EXERCISE DESCRIPTION:
Find the word "testing" below. Copy each line that has it.

*** Opening MATERIAL SUPPLIED ***

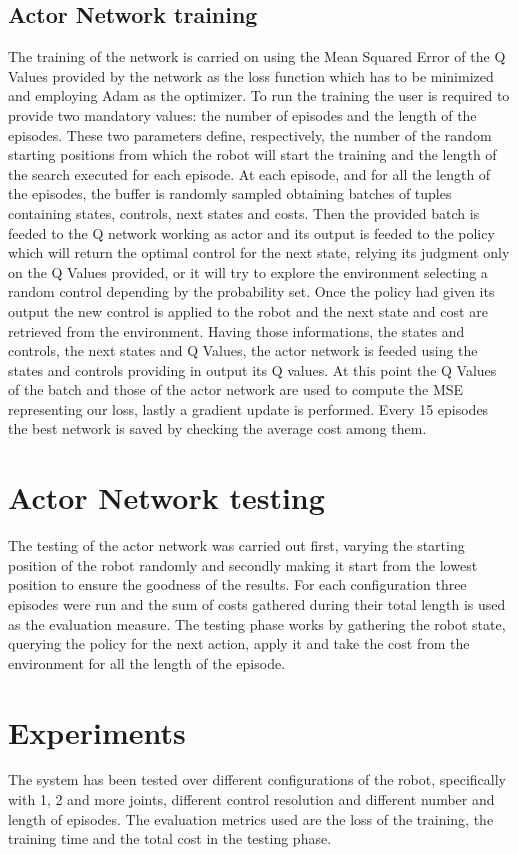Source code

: \documentclass[twocolumn, a4paper]{article}
\begin{document}
\subsection{Actor Network training}
The training of the network is carried on using the Mean Squared Error of the
Q Values provided by the network as the loss function which has to be
minimized and employing Adam as the optimizer.
To run the training the user is required to provide two mandatory values: the
number of episodes and the length of the episodes. These two parameters define,
respectively, the number of the random starting positions from which the 
robot will start the training and the length of the search executed for each
episode.
At each episode, and for all the length of the episodes, the buffer is randomly
sampled obtaining batches of tuples containing states, controls, next states
and costs. Then the provided batch is feeded to the Q network working as actor
and its output is feeded to the policy which will return the optimal control
for the next state, relying its judgment only on the Q Values provided, or it 
will try to explore the environment selecting a random control depending
by the probability set.
Once the policy had given its output the new control is applied to the robot
and the next state and cost are retrieved from the environment.
Having those informations, the states and controls, the next states and Q
Values, the actor network is feeded using the states and controls providing in
output its Q values. At this point the Q Values of the batch and those of the
actor network are used to compute the MSE representing our loss, lastly a
gradient update is performed.
Every 15 episodes the best network is saved by checking the average cost
among them.

\section{Actor Network testing}
The testing of the actor network was carried out first, varying the starting
position of the robot randomly and secondly making it start from the lowest
position to ensure the goodness of the results.
For each configuration three episodes were run and the sum of costs gathered
during their total length is used as the evaluation measure.
The testing phase works by gathering the robot state, querying the policy
for the next action, apply it and take the cost from the environment for all
the length of the episode.

\section{Experiments}
The system has been tested over different configurations of the robot,
specifically with 1, 2 and more joints, different control resolution and
different number and length of episodes.
The evaluation metrics used are the loss of the training, the training time
and the total cost in the testing phase.
\end{document}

*** Closing MATERIAL SUPPLIED ***

FINISHED EXERCISE:
\section{Actor Network testing}
The testing of the actor network was carried out first, varying the starting
The testing phase works by gathering the robot state, querying the policy
and the total cost in the testing phase.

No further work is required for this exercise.